Apple is not a startup. They were ranked 6th in Fortune 500 for 2013. They are going to be rehearsed, political, and vague with their descriptions. Were you actually expecting them to release a postmortem on their blog with a link to the GitHub repo with the fix?
Sure, but I don't think it's a bad idea to raise the median level of expected standards. It seems reasonable to ask for clearer reports and some kind of a postmortem.
One of the hopes for the notion of startups searching / optimizing in these kinds of niche spaces (transparency, communication on a more personal / no-bullshit level, whatnot) might be that these kinds of optimizations will hopefully change what is to be expected from IT businesses in general (at least in terms of communication and so on.) One can at least hope..
If they say X wasn't leaked while it was, they will open themselves for litigation. A company of Apple's size cannot afford to make mistakes there. So, they have to put in weasel words such as "such as".
Also, this isn't a postmortem (yes, we may never see one, it is premature to comment on that _now_)
I do see your point. It just seemed odd to me that they didn't take that simple step to clarify what is arguably the most pressing question on everybody's mind: is my CC/bank data safe?
This is most likely just me being too paranoid and literal, of course. =) In general I'm not too disappointed with how they've handled this - it could've been far worse.
Passwords could be hashed, but credit-cards are the big one you have to keep in plaintext. If you want to bill the card without asking for the number to be reentered, there's no way to avoid storing the number and expiration date. PCI does mandate that you keep less than necessary to initiate a new charge, though: you are not allowed to store the 3-digit verification code from the back of the card. Future charges from the same vendor can go through based on the stored information (without re-sending the verification code), but charges from a new vendor would need the code, so this is intended to make it harder for someone who stole the saved information to initiate a new charge. A loophole is that in-person charges do not use the verification code, so someone could use the saved information to fabricate physical cards, and try to use them at stores (the U.S. doesn't typically use either chipped or PIN-protected credit cards, so cloning a card from the number is relatively easy, prevented more or less only by the heuristic fraud-detection algorithms).
Credit cards don't need to be kept in plaintext. I'm a big supporter of having the frontend encrypt the data using a public key. The private key is stored only on backend servers.
So now if something needs to kick off a billing process the frontend sends a signal using a defined service method (preferably something so simple that it is secure) and then the backend goes off and decrypts the data followed by doing the actual processing required.
If the frontend and backend are on two seperate networks, and the frontend is only allowed to talk over TCP/IP port 5930 for example to the backend, now you have reduced your attack surface tremendously while making customer data more secure.

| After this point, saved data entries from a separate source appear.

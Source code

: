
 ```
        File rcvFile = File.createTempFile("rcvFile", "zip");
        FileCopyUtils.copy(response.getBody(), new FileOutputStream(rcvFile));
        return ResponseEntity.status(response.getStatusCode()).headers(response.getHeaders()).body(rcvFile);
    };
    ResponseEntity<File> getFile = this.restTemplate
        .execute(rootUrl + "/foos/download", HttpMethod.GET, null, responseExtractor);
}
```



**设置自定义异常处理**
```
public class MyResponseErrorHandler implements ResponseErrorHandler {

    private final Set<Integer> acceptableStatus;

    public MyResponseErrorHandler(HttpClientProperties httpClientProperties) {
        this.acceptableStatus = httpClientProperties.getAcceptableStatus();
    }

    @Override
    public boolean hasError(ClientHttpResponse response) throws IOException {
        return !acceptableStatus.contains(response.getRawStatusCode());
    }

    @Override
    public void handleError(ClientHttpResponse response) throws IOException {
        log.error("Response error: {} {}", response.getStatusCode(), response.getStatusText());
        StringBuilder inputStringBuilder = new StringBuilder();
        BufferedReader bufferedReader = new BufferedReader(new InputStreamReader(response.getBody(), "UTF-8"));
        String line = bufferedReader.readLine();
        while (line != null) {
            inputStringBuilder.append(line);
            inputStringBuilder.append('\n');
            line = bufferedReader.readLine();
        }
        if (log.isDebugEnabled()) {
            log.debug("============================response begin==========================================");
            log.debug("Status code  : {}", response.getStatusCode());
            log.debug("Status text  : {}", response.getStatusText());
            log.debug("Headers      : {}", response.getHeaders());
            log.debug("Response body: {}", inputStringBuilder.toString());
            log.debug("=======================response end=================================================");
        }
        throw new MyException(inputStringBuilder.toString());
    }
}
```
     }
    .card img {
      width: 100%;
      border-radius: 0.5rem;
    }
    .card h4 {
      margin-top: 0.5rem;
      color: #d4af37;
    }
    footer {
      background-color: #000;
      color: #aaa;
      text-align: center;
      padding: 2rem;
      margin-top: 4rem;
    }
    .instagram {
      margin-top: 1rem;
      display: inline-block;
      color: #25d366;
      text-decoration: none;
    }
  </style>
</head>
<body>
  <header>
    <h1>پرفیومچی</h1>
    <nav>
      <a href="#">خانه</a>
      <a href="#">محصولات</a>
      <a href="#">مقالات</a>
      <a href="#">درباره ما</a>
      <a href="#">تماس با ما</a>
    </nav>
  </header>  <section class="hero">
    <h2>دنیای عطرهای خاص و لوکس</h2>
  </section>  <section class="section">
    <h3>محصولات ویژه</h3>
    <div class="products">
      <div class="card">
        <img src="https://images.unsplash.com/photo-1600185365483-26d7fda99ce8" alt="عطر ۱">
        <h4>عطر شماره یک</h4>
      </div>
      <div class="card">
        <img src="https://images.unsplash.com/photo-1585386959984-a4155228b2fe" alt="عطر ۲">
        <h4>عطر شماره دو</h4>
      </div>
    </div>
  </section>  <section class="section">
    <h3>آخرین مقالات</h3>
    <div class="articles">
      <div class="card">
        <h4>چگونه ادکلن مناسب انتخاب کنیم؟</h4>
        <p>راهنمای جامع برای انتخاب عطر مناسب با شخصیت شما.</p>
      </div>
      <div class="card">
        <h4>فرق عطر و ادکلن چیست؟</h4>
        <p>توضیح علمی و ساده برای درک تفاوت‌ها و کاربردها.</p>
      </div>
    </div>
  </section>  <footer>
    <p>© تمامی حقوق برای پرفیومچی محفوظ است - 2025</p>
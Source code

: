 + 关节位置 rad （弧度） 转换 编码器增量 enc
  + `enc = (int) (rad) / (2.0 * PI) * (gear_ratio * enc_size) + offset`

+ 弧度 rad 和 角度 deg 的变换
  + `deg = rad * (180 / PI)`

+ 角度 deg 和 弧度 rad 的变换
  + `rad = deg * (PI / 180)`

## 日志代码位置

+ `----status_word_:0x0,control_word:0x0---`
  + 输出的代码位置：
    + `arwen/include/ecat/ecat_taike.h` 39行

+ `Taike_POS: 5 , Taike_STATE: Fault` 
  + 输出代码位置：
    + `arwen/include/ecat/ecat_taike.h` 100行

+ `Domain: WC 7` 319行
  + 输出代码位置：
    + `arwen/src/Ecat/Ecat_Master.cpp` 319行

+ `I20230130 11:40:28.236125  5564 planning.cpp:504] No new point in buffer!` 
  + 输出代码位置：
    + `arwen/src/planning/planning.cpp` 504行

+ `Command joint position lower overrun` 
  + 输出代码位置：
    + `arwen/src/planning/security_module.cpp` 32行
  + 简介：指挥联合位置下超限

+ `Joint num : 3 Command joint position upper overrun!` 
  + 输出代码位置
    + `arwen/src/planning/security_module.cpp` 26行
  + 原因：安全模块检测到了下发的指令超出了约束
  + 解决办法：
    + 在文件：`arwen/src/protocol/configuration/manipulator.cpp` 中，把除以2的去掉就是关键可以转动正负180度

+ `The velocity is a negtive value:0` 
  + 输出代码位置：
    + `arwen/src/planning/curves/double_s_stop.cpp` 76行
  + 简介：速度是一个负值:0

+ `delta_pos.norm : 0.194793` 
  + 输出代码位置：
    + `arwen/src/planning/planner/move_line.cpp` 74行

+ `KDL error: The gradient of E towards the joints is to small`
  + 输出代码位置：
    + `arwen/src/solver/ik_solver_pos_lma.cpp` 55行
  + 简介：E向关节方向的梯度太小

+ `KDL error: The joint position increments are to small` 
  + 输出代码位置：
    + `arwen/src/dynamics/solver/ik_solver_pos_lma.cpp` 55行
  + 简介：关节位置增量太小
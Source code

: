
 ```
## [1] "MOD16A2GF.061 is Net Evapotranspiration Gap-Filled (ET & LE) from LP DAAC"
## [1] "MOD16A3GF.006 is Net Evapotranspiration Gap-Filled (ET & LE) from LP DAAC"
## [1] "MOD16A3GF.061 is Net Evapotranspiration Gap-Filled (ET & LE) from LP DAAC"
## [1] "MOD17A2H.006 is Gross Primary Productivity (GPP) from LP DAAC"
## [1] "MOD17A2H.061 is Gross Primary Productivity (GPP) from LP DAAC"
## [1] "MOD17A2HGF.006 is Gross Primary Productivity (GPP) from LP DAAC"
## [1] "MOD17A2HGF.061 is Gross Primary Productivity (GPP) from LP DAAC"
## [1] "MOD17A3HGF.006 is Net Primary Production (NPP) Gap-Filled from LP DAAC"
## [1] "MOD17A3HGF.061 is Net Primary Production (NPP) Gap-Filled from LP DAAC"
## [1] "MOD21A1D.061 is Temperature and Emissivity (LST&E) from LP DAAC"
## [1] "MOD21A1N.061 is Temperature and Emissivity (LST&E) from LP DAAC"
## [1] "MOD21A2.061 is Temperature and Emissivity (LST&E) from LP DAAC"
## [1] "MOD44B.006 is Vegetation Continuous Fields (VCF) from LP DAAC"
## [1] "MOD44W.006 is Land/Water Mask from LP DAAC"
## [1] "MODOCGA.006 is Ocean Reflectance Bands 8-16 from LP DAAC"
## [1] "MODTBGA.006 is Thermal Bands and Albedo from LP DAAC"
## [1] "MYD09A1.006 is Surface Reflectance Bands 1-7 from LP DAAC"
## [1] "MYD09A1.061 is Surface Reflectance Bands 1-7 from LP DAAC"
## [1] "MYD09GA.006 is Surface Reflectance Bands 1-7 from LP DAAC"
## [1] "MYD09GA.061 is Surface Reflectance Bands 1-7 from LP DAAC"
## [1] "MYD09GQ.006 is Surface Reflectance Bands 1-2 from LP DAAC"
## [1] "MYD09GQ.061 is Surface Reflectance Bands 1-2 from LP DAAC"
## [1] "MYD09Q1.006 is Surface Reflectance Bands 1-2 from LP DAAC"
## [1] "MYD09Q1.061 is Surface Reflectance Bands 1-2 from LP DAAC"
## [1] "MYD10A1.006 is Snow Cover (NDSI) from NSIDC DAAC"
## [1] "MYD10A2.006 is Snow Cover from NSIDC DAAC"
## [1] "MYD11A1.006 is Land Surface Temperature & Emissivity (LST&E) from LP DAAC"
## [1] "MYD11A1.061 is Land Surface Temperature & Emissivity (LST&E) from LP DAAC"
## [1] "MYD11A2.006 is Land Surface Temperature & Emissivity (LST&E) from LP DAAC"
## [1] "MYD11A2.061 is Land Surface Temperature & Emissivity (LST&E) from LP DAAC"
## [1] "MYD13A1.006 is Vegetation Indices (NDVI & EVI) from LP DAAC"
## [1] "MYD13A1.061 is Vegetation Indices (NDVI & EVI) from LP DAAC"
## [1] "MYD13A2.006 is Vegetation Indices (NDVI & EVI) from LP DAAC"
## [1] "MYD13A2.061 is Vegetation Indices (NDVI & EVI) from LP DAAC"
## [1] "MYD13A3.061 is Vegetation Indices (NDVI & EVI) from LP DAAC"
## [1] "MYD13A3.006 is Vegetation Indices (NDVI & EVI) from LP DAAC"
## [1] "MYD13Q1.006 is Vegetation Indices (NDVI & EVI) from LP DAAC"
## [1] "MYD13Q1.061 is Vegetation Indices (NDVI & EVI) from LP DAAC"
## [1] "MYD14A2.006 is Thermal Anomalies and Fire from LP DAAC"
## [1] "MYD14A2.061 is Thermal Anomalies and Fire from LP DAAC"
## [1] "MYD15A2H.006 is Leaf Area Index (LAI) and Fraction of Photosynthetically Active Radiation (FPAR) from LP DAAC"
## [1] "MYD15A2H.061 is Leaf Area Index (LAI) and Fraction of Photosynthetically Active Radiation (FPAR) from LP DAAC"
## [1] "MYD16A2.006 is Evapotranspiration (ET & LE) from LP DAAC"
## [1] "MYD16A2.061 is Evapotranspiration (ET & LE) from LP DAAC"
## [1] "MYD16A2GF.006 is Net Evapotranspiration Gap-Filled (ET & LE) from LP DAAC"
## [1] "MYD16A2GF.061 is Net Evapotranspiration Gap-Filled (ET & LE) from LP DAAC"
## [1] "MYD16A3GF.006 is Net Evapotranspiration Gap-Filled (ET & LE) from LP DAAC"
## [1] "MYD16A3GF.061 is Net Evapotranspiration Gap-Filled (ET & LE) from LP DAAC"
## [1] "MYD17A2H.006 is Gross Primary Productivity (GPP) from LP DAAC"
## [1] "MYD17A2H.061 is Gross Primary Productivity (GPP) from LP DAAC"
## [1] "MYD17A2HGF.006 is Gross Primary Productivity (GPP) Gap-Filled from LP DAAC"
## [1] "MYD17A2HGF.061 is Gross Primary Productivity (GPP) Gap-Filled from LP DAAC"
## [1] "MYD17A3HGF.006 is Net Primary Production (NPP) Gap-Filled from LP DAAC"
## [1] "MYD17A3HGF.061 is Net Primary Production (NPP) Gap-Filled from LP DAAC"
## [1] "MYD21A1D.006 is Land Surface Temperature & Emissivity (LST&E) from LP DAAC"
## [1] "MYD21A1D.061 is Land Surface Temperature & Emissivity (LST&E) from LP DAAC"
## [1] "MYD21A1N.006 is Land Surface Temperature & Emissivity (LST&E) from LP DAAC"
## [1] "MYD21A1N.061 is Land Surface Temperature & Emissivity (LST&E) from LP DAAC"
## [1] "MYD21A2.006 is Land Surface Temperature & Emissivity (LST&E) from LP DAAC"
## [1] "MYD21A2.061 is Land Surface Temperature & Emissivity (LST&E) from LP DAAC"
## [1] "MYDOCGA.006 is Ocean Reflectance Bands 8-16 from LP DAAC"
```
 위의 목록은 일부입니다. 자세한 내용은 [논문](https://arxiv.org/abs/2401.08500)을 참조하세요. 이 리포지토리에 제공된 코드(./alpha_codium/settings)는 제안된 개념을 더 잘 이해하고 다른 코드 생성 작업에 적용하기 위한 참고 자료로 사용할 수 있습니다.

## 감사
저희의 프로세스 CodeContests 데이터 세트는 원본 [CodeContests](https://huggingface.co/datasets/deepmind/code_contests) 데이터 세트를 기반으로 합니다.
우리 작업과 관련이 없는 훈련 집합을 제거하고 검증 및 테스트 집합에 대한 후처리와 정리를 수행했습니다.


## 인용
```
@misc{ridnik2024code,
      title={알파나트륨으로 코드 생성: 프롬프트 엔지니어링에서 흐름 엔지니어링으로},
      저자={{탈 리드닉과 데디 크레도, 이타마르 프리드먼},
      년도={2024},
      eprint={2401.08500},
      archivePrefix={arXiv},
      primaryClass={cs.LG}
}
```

The last system I worked on that actually stored it’s own CCs (Lately it’s been all tokens, all the time, for me) did roughly this with the added, fun, feature no SSH or remote shells on the backend box.
You sent messages to add or charge our client’s credit cards from the front end - on the ultra-simple protocol, to the 1 (!) open network service on the backend. And that’s all the input it took from the network.
If something more complex was needed someone with much higher permissions than I went to the server room and typed into the terminal. Which really minimized attack surface.
Couldn't you also do something like this? Store each user's key, transformed in such a way that you could get it back only if you have the password. Serve the key to the user's session on login (maybe -- depending on how long you store the session, you may want to require password reentry to initiate any charges). Encrypt all sensitive data with the user's key, such that only that logged in user can read it back.
The major drawback would be the same as the benefit. Since you can't know your users' CC numbers, you also can't make recurring charges.
Pipe-dream solution to that -- you should be able to get a token from your payment provider that authorizes you and only you to charge the CC. Should that token leak, you barely even need to revoke it. It can't be used by anyone else, because you need both the token and your company's api secret to charge anything, and even then, all they can do is send (easily refundable) money to your account.
Even better - how about simply doing a form of OAuth with the service provider? A token would be authorized for recurring billing or anything else. I think Verified By Visa is an example of something like that...
If such a provider could also SMS you on your chosen # to confirm the purchase then the system would be secure!
> ...but credit-cards are the big one you have to keep in plaintext. If you want to bill the card without asking for the number to be reentered, there's no way to avoid storing the number and expiration date.
Not necessarily, if you're using a payment gateway that supports token billing...
Yes, but then you're going to start running into the "don't keep all your eggs in one basket" situation. Sure there are companies out there that will store that information for you, so you don't have to worry about living up to the standards of storing it, but what if that company is compromised? You can't just say "oh they should just let someone else deal with storing that information..." SOMEONE is going to have store the actual information in the end.
> A loophole is that in-person charges do not use the verification code, so someone could use the saved information to fabricate physical cards, and try to use them at stores (the U.S. doesn't typically use either chipped or PIN-protected credit cards, so cloning a card from the number is relatively easy, prevented more or less only by the heuristic fraud-detection algorithms).
This is untrue. The magnetic stripe contains significantly more data than what is printed on the card and much of that Discretionary Data (DD) is used during authorization of 'card-present' transactions.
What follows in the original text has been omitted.